Les inégalités contemporaines ne prennent donc pas leurs racines dans le passé mais sont le produit de discriminations quotidiennes, ce que Nelson do Valle décrit comme un « processus d'accumulation des désavantages »56(*). Il existe donc bien selon eux des processus contemporains de discrimination, à l'oeuvre dans la société brésilienne. Leurs travaux vont permettre une réorientation de l'étude des relations raciales, notamment vers la mise en lumière de ces processus de discrimination. Des économistes approfondissent cette méthode statistique et obtiennent la divulgation des résultats dans des médias grands publics. Il devient de ce fait assez difficile de nier de bonne foi que les Noirs sont victimes de discrimination.

L'explication reste toutefois source de controverses, l'opinion répandue en dehors du monde des sciences sociales étant qu'aucun facteur racial n'intervient, les inégalités n'étant que le résultat de différences socio-économiques. L'idée d'un racisme structurel reste très polémique, car la distinction avec l'idéologie raciste n'est pas faite par la grande majorité des Brésiliens. Or l'accusation de raciste reste l'une des plus infamantes qui puissent être portées contre un individu. Ces thèses connaissent donc quelques difficultés pour se répandre, laissant quasi intacte la représentation dominante fondée sur le mythe de la démocratie raciale.

Au terme de ce retour sur les évolutions de l'interprétation des relations raciales au Brésil, il convient de revenir sur le dernier point soulevé. Il s'agissait bien d'une révision des opinions savantes, à prétentions scientifiques, sur la question. L'influence que les sciences sociales peuvent avoir sur le sens commun est difficilement perceptible. Le cas des relations raciales au Brésil est particulièrement problématique, lorsqu'on observe le décalage entre la perpétuation du mythe de la démocratie raciale et l'évolution du débat académique. Toutefois, il devient difficile aujourd'hui de nier la réalité des discriminations souffertes par les populations noires, que la presse, les médias en général, ont commencé à critiquer. Il y a néanmoins une grande différence entre reconnaître ces inégalités et se mettre d'accord sur ces causes, sans même parler d'intervenir en matières de politiques publiques. Les relations raciales restent bien un sujet polémique au Brésil, sur lequel ni les individus ni les institutions n'aiment trop se risquer.

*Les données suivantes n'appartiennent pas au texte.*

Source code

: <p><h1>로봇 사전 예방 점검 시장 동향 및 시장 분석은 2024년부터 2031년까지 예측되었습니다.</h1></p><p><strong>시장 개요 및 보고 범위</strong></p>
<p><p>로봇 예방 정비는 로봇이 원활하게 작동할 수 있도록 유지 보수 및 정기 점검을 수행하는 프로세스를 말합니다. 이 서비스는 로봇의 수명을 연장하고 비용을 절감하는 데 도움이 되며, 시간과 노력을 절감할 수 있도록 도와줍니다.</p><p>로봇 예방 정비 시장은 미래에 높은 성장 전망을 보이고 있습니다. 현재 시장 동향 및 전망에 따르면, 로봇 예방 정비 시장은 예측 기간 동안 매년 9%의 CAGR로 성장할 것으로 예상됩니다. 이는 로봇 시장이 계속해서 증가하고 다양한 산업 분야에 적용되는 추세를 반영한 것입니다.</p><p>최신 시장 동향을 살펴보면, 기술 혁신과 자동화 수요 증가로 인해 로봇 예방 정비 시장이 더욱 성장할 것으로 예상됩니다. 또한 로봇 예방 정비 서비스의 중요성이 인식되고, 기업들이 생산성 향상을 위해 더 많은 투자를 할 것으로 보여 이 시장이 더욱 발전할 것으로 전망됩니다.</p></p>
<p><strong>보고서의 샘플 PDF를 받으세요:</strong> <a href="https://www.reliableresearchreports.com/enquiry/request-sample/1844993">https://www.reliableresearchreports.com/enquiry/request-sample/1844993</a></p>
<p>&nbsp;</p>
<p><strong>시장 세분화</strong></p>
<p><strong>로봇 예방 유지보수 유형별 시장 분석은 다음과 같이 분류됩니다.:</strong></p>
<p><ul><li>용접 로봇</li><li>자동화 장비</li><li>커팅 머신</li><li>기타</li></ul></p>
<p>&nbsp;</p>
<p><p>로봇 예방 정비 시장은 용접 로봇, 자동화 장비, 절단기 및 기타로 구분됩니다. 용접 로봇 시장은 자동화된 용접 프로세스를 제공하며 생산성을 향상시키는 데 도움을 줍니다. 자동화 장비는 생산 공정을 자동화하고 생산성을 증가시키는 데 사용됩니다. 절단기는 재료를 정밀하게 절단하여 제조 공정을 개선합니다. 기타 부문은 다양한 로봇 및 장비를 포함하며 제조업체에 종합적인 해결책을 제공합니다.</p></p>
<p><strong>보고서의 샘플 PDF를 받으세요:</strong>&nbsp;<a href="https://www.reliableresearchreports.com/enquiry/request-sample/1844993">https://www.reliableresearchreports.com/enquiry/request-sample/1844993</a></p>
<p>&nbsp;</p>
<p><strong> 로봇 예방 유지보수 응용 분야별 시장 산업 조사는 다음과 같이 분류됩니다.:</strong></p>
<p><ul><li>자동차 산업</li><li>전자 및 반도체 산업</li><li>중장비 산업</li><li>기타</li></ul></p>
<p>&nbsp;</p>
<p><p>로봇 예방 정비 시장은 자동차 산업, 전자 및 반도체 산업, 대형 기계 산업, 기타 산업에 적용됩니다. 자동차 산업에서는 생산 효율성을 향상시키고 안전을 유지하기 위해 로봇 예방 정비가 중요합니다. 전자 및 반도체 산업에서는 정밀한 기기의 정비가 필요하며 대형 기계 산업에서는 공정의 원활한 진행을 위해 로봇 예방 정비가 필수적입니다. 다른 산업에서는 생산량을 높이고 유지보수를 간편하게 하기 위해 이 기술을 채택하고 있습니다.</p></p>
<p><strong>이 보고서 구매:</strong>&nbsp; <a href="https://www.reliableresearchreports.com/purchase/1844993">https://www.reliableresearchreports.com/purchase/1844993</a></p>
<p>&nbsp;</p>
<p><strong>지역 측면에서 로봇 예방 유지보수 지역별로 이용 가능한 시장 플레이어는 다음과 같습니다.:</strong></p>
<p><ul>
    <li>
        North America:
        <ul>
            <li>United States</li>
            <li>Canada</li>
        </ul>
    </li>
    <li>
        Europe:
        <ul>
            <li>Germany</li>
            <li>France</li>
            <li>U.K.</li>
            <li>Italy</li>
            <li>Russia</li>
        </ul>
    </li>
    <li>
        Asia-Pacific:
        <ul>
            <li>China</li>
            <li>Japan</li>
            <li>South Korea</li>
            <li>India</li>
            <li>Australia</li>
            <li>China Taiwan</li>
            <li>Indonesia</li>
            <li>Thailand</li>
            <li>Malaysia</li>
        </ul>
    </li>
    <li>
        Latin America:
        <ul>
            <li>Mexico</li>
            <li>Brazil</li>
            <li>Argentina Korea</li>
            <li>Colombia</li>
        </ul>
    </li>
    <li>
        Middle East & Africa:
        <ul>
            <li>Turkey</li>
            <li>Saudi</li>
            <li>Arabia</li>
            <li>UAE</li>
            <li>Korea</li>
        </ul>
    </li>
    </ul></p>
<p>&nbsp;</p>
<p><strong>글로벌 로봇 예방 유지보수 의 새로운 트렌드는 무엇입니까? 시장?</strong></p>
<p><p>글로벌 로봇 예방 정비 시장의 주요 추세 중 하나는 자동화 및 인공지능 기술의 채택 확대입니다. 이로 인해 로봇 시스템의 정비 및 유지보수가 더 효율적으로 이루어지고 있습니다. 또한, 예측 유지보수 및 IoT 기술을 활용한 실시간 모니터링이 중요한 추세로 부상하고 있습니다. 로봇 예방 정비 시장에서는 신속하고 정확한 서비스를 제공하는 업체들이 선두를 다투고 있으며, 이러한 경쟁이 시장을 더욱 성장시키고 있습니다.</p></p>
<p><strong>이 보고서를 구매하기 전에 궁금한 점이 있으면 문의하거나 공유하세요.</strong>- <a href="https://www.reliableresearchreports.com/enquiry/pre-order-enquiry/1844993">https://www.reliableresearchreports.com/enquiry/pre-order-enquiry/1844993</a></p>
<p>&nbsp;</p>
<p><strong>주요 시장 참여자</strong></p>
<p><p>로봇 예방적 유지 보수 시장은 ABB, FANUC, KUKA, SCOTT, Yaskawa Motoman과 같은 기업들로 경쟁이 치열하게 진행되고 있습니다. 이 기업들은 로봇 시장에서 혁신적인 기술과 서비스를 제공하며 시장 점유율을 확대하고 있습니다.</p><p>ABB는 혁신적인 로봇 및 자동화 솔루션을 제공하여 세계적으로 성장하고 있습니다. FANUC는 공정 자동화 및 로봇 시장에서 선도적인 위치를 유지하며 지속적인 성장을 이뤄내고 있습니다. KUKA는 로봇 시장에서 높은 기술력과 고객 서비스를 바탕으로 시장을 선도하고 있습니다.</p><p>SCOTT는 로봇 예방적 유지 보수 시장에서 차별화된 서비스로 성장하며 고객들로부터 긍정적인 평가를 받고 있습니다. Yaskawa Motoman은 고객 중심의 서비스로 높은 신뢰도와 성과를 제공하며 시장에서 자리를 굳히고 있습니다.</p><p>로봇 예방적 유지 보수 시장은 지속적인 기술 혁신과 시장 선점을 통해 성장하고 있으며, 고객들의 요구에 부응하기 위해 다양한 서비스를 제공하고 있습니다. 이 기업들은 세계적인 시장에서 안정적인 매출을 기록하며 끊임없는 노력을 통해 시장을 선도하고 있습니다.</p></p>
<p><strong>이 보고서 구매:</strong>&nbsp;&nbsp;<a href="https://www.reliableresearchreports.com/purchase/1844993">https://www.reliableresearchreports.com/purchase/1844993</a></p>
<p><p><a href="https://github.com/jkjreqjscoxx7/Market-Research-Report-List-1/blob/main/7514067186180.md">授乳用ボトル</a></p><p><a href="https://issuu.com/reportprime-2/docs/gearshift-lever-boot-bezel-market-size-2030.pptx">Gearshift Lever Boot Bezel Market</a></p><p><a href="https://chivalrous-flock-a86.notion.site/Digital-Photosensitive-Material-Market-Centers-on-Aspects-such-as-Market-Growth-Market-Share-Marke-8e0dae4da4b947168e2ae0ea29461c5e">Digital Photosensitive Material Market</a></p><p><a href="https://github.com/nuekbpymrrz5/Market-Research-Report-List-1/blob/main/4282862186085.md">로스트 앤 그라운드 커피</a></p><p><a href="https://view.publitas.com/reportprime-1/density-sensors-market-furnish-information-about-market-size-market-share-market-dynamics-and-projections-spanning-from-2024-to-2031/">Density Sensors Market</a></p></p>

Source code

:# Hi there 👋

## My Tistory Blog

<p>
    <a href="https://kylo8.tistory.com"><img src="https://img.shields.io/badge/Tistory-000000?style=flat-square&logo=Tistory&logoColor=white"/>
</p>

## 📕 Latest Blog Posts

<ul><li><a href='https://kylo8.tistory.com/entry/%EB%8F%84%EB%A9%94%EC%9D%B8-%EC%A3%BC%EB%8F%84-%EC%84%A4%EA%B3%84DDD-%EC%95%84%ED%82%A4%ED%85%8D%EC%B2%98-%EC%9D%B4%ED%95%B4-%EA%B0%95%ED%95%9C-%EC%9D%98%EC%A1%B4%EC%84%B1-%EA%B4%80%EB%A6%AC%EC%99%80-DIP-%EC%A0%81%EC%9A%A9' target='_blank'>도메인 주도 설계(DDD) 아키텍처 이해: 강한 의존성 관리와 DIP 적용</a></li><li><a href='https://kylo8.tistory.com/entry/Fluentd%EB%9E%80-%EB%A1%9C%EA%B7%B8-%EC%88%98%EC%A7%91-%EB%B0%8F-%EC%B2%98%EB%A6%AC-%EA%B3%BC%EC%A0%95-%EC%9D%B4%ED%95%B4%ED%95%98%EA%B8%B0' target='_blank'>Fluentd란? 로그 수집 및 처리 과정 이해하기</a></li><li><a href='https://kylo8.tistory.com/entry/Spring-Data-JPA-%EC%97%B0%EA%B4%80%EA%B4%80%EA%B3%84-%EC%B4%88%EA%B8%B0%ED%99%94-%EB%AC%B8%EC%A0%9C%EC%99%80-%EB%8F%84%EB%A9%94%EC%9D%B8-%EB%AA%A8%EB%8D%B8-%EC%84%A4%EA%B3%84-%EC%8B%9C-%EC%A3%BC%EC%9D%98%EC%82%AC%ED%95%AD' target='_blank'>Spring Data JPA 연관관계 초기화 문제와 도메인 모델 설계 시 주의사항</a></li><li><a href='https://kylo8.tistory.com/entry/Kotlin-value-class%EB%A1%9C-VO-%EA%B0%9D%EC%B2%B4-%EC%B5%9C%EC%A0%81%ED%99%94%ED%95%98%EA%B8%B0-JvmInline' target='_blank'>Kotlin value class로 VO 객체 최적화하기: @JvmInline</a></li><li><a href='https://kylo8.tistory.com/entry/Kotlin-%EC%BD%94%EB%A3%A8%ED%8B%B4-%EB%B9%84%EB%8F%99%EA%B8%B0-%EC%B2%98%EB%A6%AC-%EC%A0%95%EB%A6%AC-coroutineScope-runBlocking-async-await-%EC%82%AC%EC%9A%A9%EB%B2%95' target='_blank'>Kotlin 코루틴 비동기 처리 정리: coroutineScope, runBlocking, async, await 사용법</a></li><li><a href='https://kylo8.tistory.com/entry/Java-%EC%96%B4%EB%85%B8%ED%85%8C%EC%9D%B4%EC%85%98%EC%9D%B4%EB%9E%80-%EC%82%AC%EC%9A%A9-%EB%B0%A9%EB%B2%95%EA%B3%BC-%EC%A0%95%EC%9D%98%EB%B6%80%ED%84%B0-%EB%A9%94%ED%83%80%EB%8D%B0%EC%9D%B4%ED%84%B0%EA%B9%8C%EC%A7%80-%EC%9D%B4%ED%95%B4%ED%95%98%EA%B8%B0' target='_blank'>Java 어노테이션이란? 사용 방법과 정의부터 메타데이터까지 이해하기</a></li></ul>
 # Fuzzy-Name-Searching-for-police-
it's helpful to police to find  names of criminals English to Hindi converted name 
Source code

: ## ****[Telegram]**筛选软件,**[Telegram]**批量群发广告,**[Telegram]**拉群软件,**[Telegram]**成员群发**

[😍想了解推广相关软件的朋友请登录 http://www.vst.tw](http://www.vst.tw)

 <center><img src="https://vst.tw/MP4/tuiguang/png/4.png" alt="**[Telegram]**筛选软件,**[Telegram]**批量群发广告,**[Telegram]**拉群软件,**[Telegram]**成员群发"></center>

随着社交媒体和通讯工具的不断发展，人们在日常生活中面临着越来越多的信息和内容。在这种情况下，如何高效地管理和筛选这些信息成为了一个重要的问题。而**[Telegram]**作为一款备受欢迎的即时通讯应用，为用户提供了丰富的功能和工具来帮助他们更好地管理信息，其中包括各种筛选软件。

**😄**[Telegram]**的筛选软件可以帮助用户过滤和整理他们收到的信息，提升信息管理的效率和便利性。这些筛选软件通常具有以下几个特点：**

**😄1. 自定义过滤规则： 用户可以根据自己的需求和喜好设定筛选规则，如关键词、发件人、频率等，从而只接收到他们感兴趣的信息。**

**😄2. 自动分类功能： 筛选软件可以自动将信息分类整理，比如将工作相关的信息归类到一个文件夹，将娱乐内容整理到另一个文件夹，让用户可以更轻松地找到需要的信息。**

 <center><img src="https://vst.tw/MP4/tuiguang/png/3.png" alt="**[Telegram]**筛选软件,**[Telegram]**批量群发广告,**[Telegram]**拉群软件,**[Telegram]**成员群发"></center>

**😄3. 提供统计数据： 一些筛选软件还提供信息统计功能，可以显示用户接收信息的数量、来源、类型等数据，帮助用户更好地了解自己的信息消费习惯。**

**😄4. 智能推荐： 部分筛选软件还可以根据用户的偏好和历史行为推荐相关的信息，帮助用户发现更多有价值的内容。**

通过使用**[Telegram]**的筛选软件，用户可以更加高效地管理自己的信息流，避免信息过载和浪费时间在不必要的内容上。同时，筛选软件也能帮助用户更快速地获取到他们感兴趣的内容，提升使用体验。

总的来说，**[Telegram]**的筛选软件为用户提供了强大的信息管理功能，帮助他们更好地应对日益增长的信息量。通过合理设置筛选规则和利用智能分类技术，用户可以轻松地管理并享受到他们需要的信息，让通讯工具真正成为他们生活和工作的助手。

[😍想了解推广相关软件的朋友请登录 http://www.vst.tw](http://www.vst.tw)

Les avancées de la recherche scientifique sur les relations raciales vont être reprises et utilisées par un mouvement noir devenu perméable aux discussions académiques. De fait, les travaux de Fernandes et Hasenbalg sont une source d'inspiration directe pour des militants qui deviennent plus radicaux, à mesure que les promesses de la démocratie raciale se révèlent non tenues et que les opportunités de contestation se font plus nombreuses avec l'ouverture du régime.

B. La radicalisation du mouvement : critique de la démocratie raciale et réveil identitaire

Le positionnement politique du mouvement noir évolue fortement dans cette seconde moitié du vingtième siècle. Sans renier l'identité nationale, il en vient cependant à formuler des revendications particularistes, et s'affirme comme un mouvement dépositaire d'une identité propre. La critique du mythe de la démocratie raciale devient sa principale bannière de lutte. Il entre alors dans un conflit d'interprétation, premiers pas d'une politique culturelle, en proposant une lecture raciale des inégalités.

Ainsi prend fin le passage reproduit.